The need for expert evidence in Article 3 claims continues to divide opinion although it is generally accepted the need should be decided on a case-by-case basis.  Some advocates consider that in most cases, such an instruction will be required and that it will assist defendants at trial if reasonableness under Article 3 is interpreted as akin to the Bolam Standard (the standard test used to establish whether the duty of care has been breached when judged by their professional’s peers).

In AB v Worcestershire and Coventry [2023] EWCA Civ 529 Lewis LJ said : -  “There was no need for expert evidence… on this aspect of an alleged violation of Article 3 of the Convention, the question was whether “judged reasonably”, either Birmingham or Worcestershire had failed to take appropriate steps to avoid a real and immediate risk of Article 3 ill-treatment.  That was a question for the court, not for expert evidence.”  This comment was an obiter one and the issue as to whether expert evidence would be required in Article 3 claims was not argued before the court.  Indeed, in AB – breach of duty was not in issue.

Most Article 3 claims are brought under the operational limb.  As per AB that can be broken down as follows: - 

  1. A real and immediate risk
  2. Of the individual being subjected to ill-treatment of such severity as to fall within the scope of Article 3
  3. That the public authority knew or ought to have known of the risk and
  4. The authority failed to take measures within their powers which, judged reasonably, might have been expected to avoid the risk. 

It is unlikely expert evidence would be required when considering issues (1) and (2).  As regards (3), what an authority “ought to have known” imports a test of reasonableness and can become complex.
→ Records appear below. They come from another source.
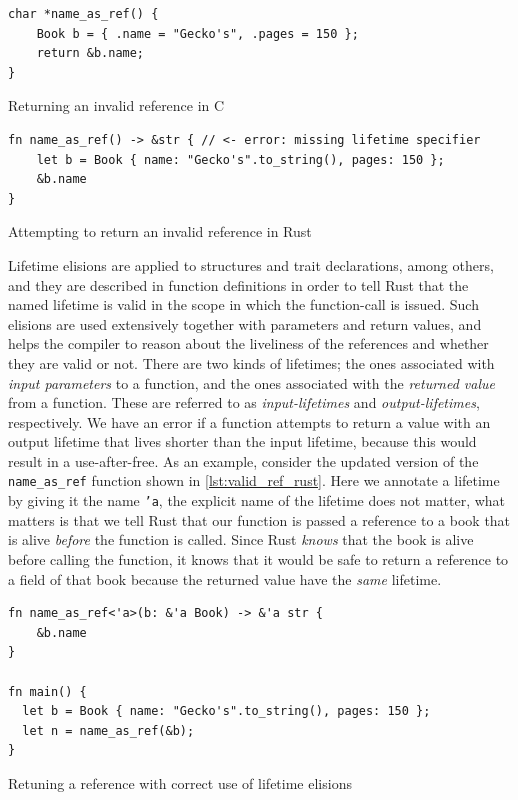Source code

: \begin{listing}[tb]
\begin{verbatim}
char *name_as_ref() {
    Book b = { .name = "Gecko's", .pages = 150 };
    return &b.name;
}
\end{verbatim}
\caption{Returning an invalid reference in C}
\label{lst:invalid_ref_c}
\end{listing}

\begin{listing}[tb]
\begin{verbatim}
fn name_as_ref() -> &str { // <- error: missing lifetime specifier
    let b = Book { name: "Gecko's".to_string(), pages: 150 };
    &b.name
}
\end{verbatim}
\caption{Attempting to return an invalid reference in Rust}
\label{lst:invalid_ref_rust}
\end{listing}

Lifetime elisions are applied to structures and trait declarations, among others, and they are described in function definitions in order to tell Rust that the named lifetime is valid in the scope in which the function-call is issued.
Such elisions are used extensively together with parameters and return values, and helps the compiler to reason about the liveliness of the references and whether they are valid or not.
There are two kinds of lifetimes; the ones associated with \emph{input parameters} to a function, and the ones associated with the \emph{returned value} from a function.
These are referred to as \emph{input-lifetimes} and \emph{output-lifetimes}, respectively.
We have an error if a function attempts to return a value with an output lifetime that lives shorter than the input lifetime, because this would result in a use-after-free.
As an example, consider the updated version of the \texttt{name\_as\_ref} function shown in \autoref{lst:valid_ref_rust}.
Here we annotate a lifetime by giving it the name \texttt{'a}, the explicit name of the lifetime does not matter, what matters is that we tell Rust that our function is passed a reference to a book that is alive \emph{before} the function is called.
Since Rust \emph{knows} that the book is alive before calling the function, it knows that it would be safe to return a reference to a field of that book because the returned value have the \emph{same} lifetime.

\begin{listing}[tb]
\begin{verbatim}
fn name_as_ref<'a>(b: &'a Book) -> &'a str {
    &b.name
}

fn main() {
  let b = Book { name: "Gecko's".to_string(), pages: 150 };
  let n = name_as_ref(&b);
}
\end{verbatim}
\caption{Retuning a reference with correct use of lifetime elisions}
\label{lst:valid_ref_rust}
\end{listing}

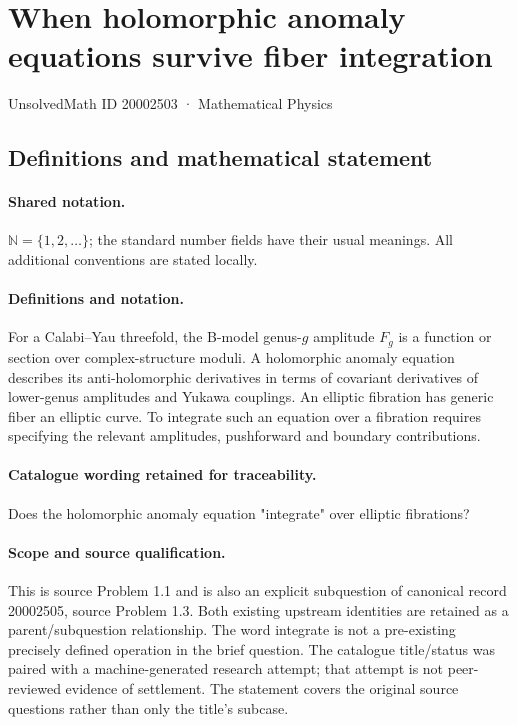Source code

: \documentclass[11pt]{article}
\begin{document}
\setcounter{section}{20002502}
\section{When holomorphic anomaly equations survive fiber integration}\label{20002503}
{\small UnsolvedMath ID 20002503 · Mathematical Physics}
\subsection{Definitions and mathematical statement}

\paragraph{Shared notation.}$\mathbb N=\{1,2,\ldots\}$; the standard number fields have their usual meanings. All additional conventions are stated locally.


\paragraph{Definitions and notation.}For a Calabi--Yau threefold, the B-model genus-$g$ amplitude $F_g$ is a function or section over complex-structure moduli. A holomorphic anomaly equation describes its anti-holomorphic derivatives in terms of covariant derivatives of lower-genus amplitudes and Yukawa couplings. An elliptic fibration has generic fiber an elliptic curve. To integrate such an equation over a fibration requires specifying the relevant amplitudes, pushforward and boundary contributions.

\paragraph{Catalogue wording retained for traceability.}
Does the holomorphic anomaly equation "integrate" over elliptic fibrations?
\paragraph{Scope and source qualification.}This is source Problem 1.1 and is also an explicit subquestion of canonical record 20002505, source Problem 1.3. Both existing upstream identities are retained as a parent/subquestion relationship. The word integrate is not a pre-existing precisely defined operation in the brief question. The catalogue title/status was paired with a machine-generated research attempt; that attempt is not peer-reviewed evidence of settlement. The statement covers the original source questions rather than only the title’s subcase.
\end{document}
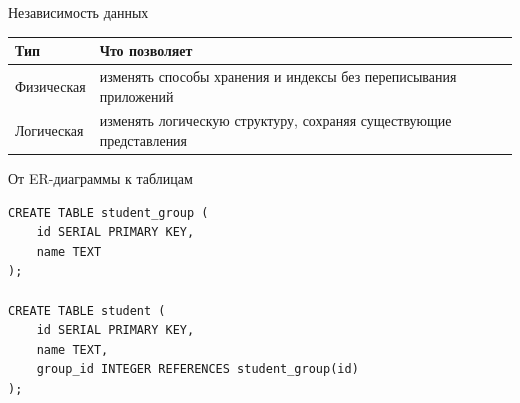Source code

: \documentclass[aspectratio=169]{beamer}
\begin{document}
\begin{frame}{Независимость данных}

\begin{table}
\centering
\begin{tabular}{p{}|p{}}
\toprule
\textbf{Тип} & \textbf{Что позволяет}\\
\midrule
Физическая &
изменять способы хранения и индексы
без переписывания приложений\\
Логическая &
изменять логическую структуру,
сохраняя существующие представления\\
\bottomrule
\end{tabular}
\end{table}

\end{frame}


\begin{frame}[fragile]{От ER-диаграммы к таблицам}

\begin{center}
\end{center}

\small
\begin{verbatim}
CREATE TABLE student_group (
    id SERIAL PRIMARY KEY,
    name TEXT
);

CREATE TABLE student (
    id SERIAL PRIMARY KEY,
    name TEXT,
    group_id INTEGER REFERENCES student_group(id)
);
\end{verbatim}

\end{frame}
\end{document}
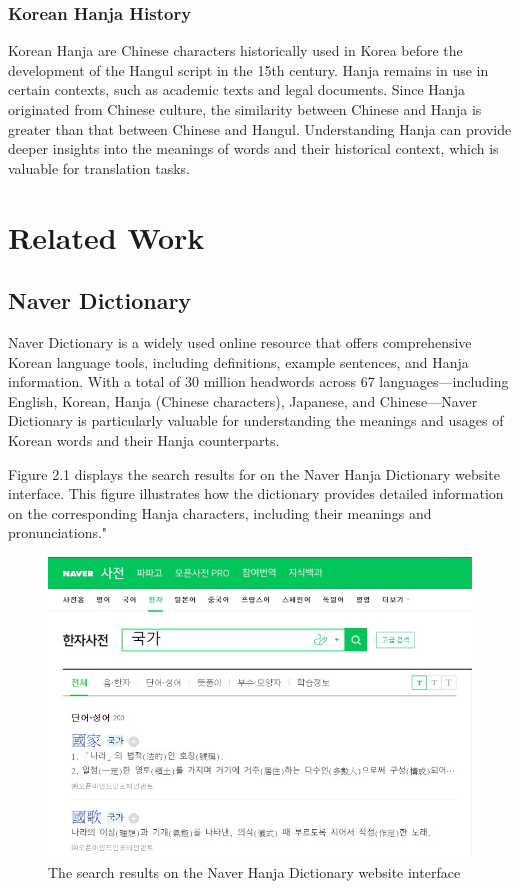 \documentclass[PhD]{PHlab-thesis}
\begin{document}
\subsection{Korean Hanja History}
Korean Hanja are Chinese characters historically used in Korea before the development of the Hangul script in the 15th century. Hanja remains in use in certain contexts, such as academic texts and legal documents. Since Hanja originated from Chinese culture, the similarity between Chinese and Hanja is greater than that between Chinese and Hangul. Understanding Hanja can provide deeper insights into the meanings of words and their historical context, which is valuable for translation tasks. 


\chapter{Related Work}
\section{Naver Dictionary}
Naver Dictionary\cite{NaverDictionary} is a widely used online resource that offers comprehensive Korean language tools, including definitions, example sentences, and Hanja information. With a total of 30 million headwords across 67 languages—including English, Korean, Hanja (Chinese characters), Japanese, and Chinese—Naver Dictionary is particularly valuable for understanding the meanings and usages of Korean words and their Hanja counterparts.

Figure 2.1 displays the search results for  on the Naver Hanja Dictionary website interface. This figure illustrates how the dictionary provides detailed information on the corresponding Hanja characters, including their meanings and pronunciations."

\begin{figure}[h!]
  \centering
  \includegraphics[width=\linewidth]{fig_2_1.jpg}
  \captionsetup{type=figure}
  \caption{The search results on the Naver Hanja Dictionary website interface}
  \label{fig:naver dictionary}
\end{figure}
\end{document}
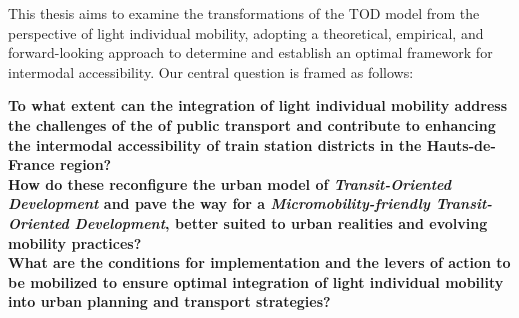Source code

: \begin{refsegment}
This thesis aims to examine the transformations of the \acrshort{TOD} model from the perspective of light individual mobility, adopting a theoretical, empirical, and forward-looking approach to determine and establish an optimal framework for \gls{intermodal accessibility}. Our central question is framed as follows:
    \begin{displayquote}
\textbf{To what extent can the integration of light individual mobility address the challenges of the  of public transport and contribute to enhancing the intermodal accessibility of train station districts in the Hauts-de-France region? \\
How do these  reconfigure the urban model of \textsl{Transit-Oriented Development} and pave the way for a \textsl{Micromobility-friendly Transit-Oriented Development}, better suited to urban realities and evolving mobility practices? \\
What are the conditions for implementation and the levers of action to be mobilized to ensure optimal integration of light individual mobility into urban planning and transport strategies?}
    \end{displayquote}%


\end{refsegment}
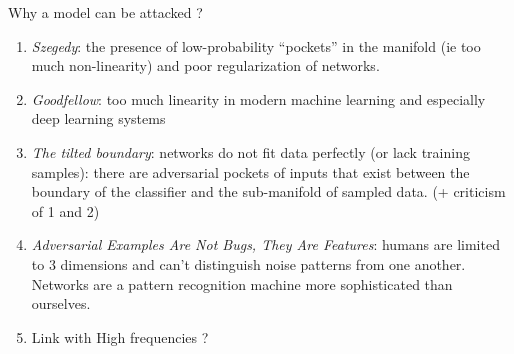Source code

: \documentclass{beamer}
\begin{document}
\begin{frame}{Why a model can be attacked ?}
    \begin{enumerate}
        \item \textit{Szegedy}: the presence of low-probability “pockets” in the manifold (ie too much non-linearity) and poor regularization of networks.
        \item \textit{Goodfellow}: too much linearity in modern machine learning and especially deep learning systems
        \item \textit{The tilted boundary}: networks do not fit data perfectly (or lack training samples): there are adversarial pockets of inputs that exist between the boundary of the classifier and the sub-manifold of sampled data. (+ criticism of 1 and 2)
        \item \textit{Adversarial Examples Are Not Bugs, They Are Features}: humans are limited to 3 dimensions and can’t distinguish noise patterns from one another. Networks are a pattern recognition machine more sophisticated than ourselves.
        \item Link with High frequencies ?
    \end{enumerate}
\end{frame}

\end{document}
An expert may be able to assist as to whether a referral should have led to further investigation or from a defendant’s perspective, be able to say that a reasonable body of social workers would not have undertaken a s.47 investigation. 

As regards (4), the conduct of social workers is to be “judged reasonably” and it is perhaps difficult to see how a court would approach this assessment without expert evidence.  The Bolam test was adopted as a sign of judicial deference to professionals who could consider whether conduct fell outside the practice of any reasonable and responsible body of professionals in that field at that time.  It may assist defendants’ for example, to have evidence to show that notwithstanding the real and immediate risk of Article 3 ill-treatment, there was a responsible body of social workers that would tolerate / balance that risk and not recommend removal.

Whilst there are some arguments to support the instruction of liability experts therefore, the instruction of those experts significantly increases the cost of litigation and following the comments in AB, it is not yet known how much reliance a court would be willing to place upon such evidence in any event.